Data entries –
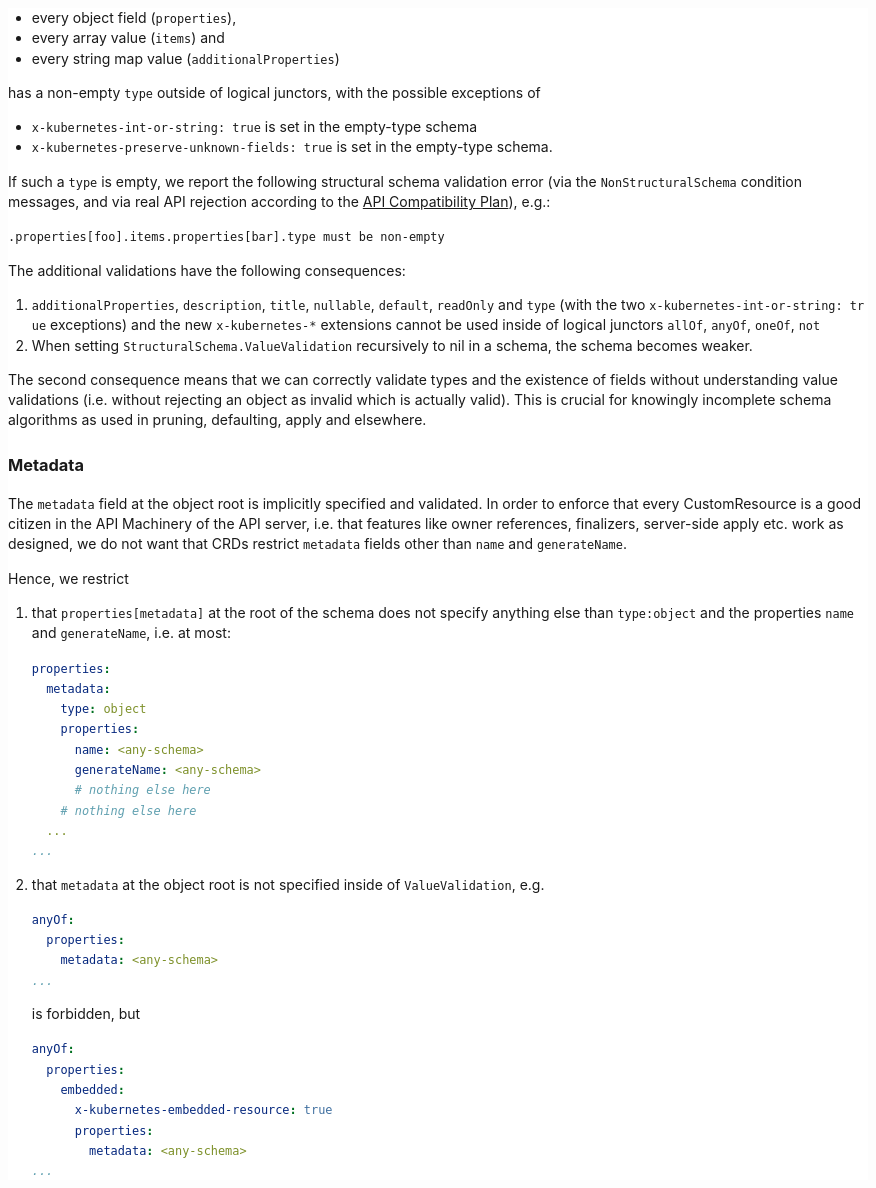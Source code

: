- every object field (`properties`), 
- every array value (`items`) and 
- every string map value (`additionalProperties`)

has a non-empty `type` outside of logical junctors, with the possible exceptions of
- `x-kubernetes-int-or-string: true` is set in the empty-type schema
- `x-kubernetes-preserve-unknown-fields: true` is set in the empty-type schema.

If such a `type` is empty, we report the following structural schema validation error (via the `NonStructuralSchema` condition messages, and via real API rejection according to the [API Compatibility Plan](#api-compatibility-plan)), e.g.:

```
.properties[foo].items.properties[bar].type must be non-empty
```

The additional validations have the following consequences:

1. `additionalProperties`, `description`, `title`, `nullable`, `default`, `readOnly` and `type` (with the two `x-kubernetes-int-or-string: true` exceptions) and the new `x-kubernetes-*` extensions cannot be used inside of logical junctors `allOf`, `anyOf`, `oneOf`, `not`
2. When setting `StructuralSchema.ValueValidation` recursively to nil in a schema, the schema becomes weaker.

The second consequence means that we can correctly validate types and the existence of fields without understanding value validations (i.e. without rejecting an object as invalid which is actually valid). This is crucial for knowingly incomplete schema algorithms as used in pruning, defaulting, apply and elsewhere.

### Metadata

The `metadata` field at the object root is implicitly specified and validated. In order to enforce that every CustomResource is a good citizen in the API Machinery of the API server, i.e. that features like owner references, finalizers, server-side apply etc. work as designed, we do not want that CRDs restrict `metadata` fields other than `name` and `generateName`.

Hence, we restrict

1. that `properties[metadata]` at the root of the schema does not specify anything else than `type:object` and the properties `name` and `generateName`, i.e. at most:
   ```yaml
   properties:
     metadata:
       type: object
       properties:
         name: <any-schema>
         generateName: <any-schema>
         # nothing else here
       # nothing else here
     ...
   ...
   ```
2. that `metadata` at the object root is not specified inside of `ValueValidation`, e.g.
   ```yaml
   anyOf:
     properties:
       metadata: <any-schema>
   ...
   ```
   is forbidden, but
   ```yaml
   anyOf:
     properties:
       embedded:
         x-kubernetes-embedded-resource: true
         properties:
           metadata: <any-schema>
   ...
   ```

WORK ITEM –
Each line in the data that has the word "nothing" counts once; state how many such lines there are, without comment.

ANSWER FOR THE TASK –
2